Although there is no built-in crawler for Solr, there is a loose integration between the Nutch crawler and Solr. Currently, this integration is implemented as a patch for the Nutch code base. In order to use it, you must build Nutch from scratch and apply patches. In the open source community this is seen as no big deal. It is not a big deal for open source Java geeks, so if you are one of those, right on! To me, it’s kind of a pain in the neck, and it’s one side of the double-edged sword that is open source software.
Click here to download your Free PDF
(including additional illustrations)
Bells, Whistles, and Spangles
Solr is a big step toward true enterprise search, but it’s not quite there yet. If you are expecting a complete out-ofbox experience for indexing and searching your enterprise, then look elsewhere.While Lucene, Nutch,and Solr are quite sophisticated and are not much more difficult to install than equivalent closed source software, you sometimes may have to dive into the arcane world of tools like Subversion, Ant, Maven, and Eclipse to make your own build of the software. This can be daunting even for grizzled veterans since there are a lot of different ways to do it, and all the open source guys (yes,they are mostly guys) have their own idea of what constitutes a good build environment.
One thing you can do is index and search a huge number of documents into Solr.The theoretical limit is the size of a big integer, about 2 billion documents.That’s a lot, even for commercial engines. Of course, if you are really thinking of indexing that many documents, you should consider Nutch rather than Solr.

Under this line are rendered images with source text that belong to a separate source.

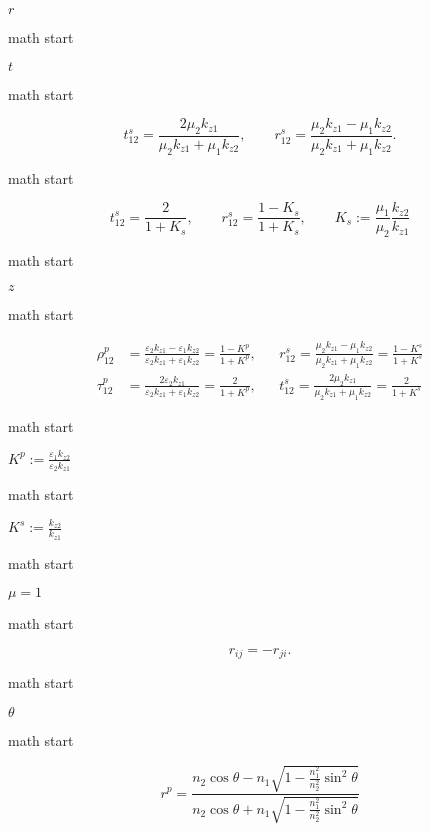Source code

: \(r\)

math start

\(t\)

math start

\[t_{12}^s=\frac{2\mu_2 k_{z1}}{\mu_2 k_{z1}+\mu_1k_{z2}},\qquad r_{12}^s=\frac{\mu_2 k_{z1}-\mu_1k_{z2}}{\mu_2 k_{z1}+\mu_1k_{z2}}.\]

math start

\[t_{12}^s=\frac{2}{1+K_s},\qquad r_{12}^s=\frac{1 - K_s}{1 + K_s},\qquad K_s:=\frac{\mu_1}{\mu_2}\frac{k_{z2}}{k_{z1}}\]

math start

\(z\)

math start

\[\begin{aligned}
    \rho_{12}^p & =\frac{\varepsilon_2 k_{z1}-\varepsilon_1k_{z2}}{\varepsilon_2 k_{z1}+\varepsilon_1k_{z2}} = \frac{1-K^p}{1+K^p},%
    & {}& r_{12}^s=\frac{\mu_2 k_{z1}-\mu_1k_{z2}}{\mu_2 k_{z1}+\mu_1k_{z2}} = \frac{1-K^s}{1+K^s}\\
    \tau_{12}^p &=\frac{2\varepsilon_2 k_{z1}}{\varepsilon_2 k_{z1}+\varepsilon_1k_{z2}} = \frac{2}{1+K^p},%
    &{}& t_{12}^s=\frac{2\mu_2 k_{z1}}{\mu_2 k_{z1}+\mu_1k_{z2}} = \frac{2}{1+K^s}
    \end{aligned}\]

math start

\(K^p:= \frac{\varepsilon_1 k_{z2}}{\varepsilon_2 k_{z1}}\)

math start

\(K^s:= \frac{ k_{z2}}{ k_{z1}}\)

math start

\(\mu=1\)

math start

\[r_{ij}=-r_{ji}.\]

math start

\(\theta\)

math start

\[r^{p}=\frac{n_{2} \cos \theta-n_{1} \sqrt{1-\frac{n_{1}^{2}}{n_{2}^{2}} \sin ^{2} \theta}}{n_{2} \cos \theta+n_{1} \sqrt{1-\frac{n_{1}^{2}}{n_{2}^{2}} \sin ^{2} \theta}}\]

Nutch is more suited to web-scale applications than enterprise-scale applications.
While I’ve not personally tried to index and search that many documents, the confident chatter on the message boards is that 30 million documents is a walk in the park for Solr.You probably don’t have 30 million documents to index, but it is comforting to know that you could.
In the Schema Things
As I mentioned before, Lucene is a low-level library. All informationin Lucene is stored as text even if the values could be interpreted as integers, floating points, dates, or even custom data types. It lacks any kind of schema. This means you can’t do arithmetic comparisons, numeric range searches, or date-parameter searches—which can seriously limit the effectiveness of search in the enterprise.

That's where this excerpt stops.